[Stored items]
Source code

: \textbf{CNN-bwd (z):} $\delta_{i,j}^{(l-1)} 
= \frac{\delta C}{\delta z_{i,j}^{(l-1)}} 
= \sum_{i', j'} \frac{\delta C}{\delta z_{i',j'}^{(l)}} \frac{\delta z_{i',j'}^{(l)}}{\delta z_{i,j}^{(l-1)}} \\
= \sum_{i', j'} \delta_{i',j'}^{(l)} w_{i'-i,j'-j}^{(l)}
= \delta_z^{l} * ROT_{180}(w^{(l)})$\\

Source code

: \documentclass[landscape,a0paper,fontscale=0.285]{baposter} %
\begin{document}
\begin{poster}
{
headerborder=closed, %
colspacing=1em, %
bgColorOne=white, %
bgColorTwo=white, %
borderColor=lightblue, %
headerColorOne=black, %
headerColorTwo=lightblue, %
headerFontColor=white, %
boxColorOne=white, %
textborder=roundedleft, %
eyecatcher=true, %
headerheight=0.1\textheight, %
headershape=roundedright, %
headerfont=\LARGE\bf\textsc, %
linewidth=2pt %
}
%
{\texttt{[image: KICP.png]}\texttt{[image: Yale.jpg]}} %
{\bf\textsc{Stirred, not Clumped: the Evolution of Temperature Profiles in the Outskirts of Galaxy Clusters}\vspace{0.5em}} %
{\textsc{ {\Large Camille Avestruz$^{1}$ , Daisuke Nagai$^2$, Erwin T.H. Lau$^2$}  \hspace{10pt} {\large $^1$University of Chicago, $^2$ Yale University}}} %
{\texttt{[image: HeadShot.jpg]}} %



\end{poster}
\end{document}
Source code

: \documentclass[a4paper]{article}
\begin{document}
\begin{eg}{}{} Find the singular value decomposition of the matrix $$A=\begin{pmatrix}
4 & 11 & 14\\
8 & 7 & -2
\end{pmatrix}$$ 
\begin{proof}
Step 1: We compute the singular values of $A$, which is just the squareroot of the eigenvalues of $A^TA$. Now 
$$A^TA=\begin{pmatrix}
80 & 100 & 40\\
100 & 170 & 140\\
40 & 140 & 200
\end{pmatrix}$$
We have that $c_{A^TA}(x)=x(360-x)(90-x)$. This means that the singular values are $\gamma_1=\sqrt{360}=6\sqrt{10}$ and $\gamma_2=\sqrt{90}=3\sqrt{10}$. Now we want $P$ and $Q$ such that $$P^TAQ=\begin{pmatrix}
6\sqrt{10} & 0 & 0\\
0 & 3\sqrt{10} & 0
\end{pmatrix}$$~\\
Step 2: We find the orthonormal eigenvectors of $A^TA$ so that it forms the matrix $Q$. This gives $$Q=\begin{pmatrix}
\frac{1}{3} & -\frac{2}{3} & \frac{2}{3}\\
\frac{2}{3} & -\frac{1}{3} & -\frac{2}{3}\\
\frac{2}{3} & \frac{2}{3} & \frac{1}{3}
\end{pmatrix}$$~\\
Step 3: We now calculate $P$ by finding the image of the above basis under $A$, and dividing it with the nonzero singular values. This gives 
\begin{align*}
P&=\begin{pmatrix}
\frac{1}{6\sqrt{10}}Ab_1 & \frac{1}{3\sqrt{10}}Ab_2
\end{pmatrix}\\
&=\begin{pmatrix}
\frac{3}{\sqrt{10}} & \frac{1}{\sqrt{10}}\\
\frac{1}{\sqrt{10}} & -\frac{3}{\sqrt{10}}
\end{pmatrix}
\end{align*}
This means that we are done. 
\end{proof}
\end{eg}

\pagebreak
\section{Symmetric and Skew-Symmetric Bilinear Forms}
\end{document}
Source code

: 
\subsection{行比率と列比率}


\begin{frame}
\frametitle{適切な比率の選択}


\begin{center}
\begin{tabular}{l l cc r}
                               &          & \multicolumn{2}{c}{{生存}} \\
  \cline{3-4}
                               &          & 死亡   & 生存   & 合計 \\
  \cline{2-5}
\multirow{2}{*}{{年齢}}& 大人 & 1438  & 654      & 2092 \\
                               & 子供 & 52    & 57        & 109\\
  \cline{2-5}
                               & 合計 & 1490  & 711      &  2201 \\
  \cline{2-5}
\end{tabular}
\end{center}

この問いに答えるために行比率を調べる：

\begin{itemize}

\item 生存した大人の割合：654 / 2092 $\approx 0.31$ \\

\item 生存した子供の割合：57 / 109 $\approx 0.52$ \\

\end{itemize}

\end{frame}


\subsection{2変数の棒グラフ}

*The problem*: Scan each line above for the string "Step". Give the tally and nothing else.

*Problem solution*: 3